» **WORK ITEM**:
Scan the data below and copy each line where "that" occurs.

==================================================

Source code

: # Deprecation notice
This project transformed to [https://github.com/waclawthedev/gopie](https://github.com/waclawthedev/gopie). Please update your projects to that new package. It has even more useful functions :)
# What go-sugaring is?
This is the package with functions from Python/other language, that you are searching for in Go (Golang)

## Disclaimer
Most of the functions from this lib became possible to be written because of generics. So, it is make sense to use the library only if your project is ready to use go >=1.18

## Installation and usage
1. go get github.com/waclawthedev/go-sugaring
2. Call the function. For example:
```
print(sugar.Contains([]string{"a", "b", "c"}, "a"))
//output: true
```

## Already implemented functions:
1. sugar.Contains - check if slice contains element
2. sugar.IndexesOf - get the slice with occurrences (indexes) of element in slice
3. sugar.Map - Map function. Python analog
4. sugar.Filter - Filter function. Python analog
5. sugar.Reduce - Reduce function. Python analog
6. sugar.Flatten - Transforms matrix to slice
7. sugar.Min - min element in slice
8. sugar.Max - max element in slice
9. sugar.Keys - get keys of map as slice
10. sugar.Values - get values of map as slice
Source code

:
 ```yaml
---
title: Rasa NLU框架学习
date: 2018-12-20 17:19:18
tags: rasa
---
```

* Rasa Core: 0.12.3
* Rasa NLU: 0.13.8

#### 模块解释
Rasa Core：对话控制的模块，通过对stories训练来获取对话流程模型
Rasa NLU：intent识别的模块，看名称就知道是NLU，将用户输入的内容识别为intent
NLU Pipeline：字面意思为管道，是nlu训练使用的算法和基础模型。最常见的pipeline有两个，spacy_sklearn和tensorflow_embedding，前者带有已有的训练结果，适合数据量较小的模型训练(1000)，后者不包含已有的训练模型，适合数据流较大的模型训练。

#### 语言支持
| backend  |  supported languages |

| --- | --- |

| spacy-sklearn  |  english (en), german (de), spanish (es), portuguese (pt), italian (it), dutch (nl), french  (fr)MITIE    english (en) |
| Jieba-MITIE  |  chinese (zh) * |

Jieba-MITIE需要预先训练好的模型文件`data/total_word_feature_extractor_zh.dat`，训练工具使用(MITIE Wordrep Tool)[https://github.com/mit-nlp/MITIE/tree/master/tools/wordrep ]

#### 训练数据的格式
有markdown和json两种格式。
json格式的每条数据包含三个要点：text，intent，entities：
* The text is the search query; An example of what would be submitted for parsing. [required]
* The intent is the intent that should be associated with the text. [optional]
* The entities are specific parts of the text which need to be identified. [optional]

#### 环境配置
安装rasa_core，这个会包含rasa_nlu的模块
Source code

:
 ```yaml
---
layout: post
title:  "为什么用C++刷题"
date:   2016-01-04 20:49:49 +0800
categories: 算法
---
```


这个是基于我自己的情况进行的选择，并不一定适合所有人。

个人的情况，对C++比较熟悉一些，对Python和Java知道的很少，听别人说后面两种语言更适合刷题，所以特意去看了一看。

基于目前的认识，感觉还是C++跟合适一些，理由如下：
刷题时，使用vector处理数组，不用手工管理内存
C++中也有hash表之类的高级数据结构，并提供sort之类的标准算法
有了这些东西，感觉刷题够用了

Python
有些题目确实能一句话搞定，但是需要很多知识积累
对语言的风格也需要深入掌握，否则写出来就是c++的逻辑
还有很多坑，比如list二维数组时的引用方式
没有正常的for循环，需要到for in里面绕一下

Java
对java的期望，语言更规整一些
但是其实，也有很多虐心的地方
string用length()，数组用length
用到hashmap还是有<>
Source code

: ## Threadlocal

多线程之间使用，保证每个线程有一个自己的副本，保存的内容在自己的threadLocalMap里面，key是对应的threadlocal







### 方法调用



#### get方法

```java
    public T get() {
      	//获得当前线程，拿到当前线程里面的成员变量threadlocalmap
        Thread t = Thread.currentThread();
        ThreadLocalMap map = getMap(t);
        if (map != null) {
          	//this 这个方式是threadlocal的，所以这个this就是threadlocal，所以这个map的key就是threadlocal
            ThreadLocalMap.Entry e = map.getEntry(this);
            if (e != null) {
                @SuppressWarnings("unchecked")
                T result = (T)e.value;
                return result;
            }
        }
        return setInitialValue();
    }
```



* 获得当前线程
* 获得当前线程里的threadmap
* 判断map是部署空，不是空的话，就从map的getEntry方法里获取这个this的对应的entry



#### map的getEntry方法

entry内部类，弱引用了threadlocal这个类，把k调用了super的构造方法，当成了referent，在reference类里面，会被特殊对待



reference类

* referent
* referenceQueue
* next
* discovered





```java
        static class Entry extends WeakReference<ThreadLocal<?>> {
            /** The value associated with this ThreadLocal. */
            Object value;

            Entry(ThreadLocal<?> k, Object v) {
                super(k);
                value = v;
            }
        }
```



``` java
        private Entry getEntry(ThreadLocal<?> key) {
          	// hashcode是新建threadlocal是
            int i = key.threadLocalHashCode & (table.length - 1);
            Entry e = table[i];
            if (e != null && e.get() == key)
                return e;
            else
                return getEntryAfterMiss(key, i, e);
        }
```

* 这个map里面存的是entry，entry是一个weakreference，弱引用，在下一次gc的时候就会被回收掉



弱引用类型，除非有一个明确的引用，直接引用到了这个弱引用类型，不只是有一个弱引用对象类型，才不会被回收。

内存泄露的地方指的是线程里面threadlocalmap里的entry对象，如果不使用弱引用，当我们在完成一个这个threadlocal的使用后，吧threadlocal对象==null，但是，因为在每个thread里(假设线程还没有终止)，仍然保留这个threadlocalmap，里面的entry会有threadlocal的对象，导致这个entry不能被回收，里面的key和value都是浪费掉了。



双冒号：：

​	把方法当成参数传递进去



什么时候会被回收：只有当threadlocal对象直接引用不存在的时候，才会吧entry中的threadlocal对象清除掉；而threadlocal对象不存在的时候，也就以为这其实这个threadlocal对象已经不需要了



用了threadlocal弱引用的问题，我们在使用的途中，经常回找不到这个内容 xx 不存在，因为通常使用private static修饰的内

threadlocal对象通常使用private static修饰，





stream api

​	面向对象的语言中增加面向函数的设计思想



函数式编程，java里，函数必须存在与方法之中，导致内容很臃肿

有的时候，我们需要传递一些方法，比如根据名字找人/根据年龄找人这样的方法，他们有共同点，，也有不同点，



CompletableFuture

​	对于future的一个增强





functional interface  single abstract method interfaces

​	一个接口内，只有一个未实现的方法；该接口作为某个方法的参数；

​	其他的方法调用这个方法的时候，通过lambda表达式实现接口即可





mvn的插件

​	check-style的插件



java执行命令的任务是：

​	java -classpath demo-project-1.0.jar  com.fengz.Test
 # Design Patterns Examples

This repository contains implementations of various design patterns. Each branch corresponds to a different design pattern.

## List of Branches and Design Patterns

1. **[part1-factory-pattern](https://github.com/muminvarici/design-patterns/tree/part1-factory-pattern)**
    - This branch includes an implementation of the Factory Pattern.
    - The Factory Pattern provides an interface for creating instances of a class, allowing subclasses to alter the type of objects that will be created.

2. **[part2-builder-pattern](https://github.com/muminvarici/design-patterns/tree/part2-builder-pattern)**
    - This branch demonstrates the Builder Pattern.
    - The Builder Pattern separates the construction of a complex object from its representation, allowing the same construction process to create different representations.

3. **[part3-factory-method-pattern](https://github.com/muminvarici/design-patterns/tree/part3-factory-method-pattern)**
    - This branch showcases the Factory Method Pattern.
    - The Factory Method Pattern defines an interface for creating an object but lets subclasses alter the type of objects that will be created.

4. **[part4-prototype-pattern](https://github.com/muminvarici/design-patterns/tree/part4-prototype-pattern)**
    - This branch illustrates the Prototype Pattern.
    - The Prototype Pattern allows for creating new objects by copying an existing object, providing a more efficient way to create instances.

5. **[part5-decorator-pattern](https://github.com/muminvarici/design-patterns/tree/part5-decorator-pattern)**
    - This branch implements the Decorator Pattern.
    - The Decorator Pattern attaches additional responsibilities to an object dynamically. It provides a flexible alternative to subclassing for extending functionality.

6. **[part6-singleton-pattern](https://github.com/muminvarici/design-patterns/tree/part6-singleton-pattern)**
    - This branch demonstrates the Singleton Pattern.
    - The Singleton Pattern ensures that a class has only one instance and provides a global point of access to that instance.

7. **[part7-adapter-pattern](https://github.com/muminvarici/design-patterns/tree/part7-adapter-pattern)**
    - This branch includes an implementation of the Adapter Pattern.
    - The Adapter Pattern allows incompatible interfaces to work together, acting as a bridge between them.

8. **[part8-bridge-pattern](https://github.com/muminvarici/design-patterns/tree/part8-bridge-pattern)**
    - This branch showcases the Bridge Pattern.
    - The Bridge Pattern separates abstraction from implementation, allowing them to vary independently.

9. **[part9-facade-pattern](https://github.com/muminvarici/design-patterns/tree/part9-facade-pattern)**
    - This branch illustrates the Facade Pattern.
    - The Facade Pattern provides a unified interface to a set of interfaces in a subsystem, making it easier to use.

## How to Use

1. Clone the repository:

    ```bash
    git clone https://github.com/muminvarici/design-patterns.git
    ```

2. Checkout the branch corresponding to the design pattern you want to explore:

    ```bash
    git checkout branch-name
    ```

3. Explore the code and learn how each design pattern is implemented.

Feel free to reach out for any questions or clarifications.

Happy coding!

==================================================

» **RESPONSE BELOW**:
This project transformed to [https://github.com/waclawthedev/gopie](https://github.com/waclawthedev/gopie). Please update your projects to that new package. It has even more useful functions :)
This is the package with functions from Python/other language, that you are searching for in Go (Golang)
* The intent is the intent that should be associated with the text. [optional]
    - The Factory Pattern provides an interface for creating instances of a class, allowing subclasses to alter the type of objects that will be created.
    - The Factory Method Pattern defines an interface for creating an object but lets subclasses alter the type of objects that will be created.
    - The Singleton Pattern ensures that a class has only one instance and provides a global point of access to that instance.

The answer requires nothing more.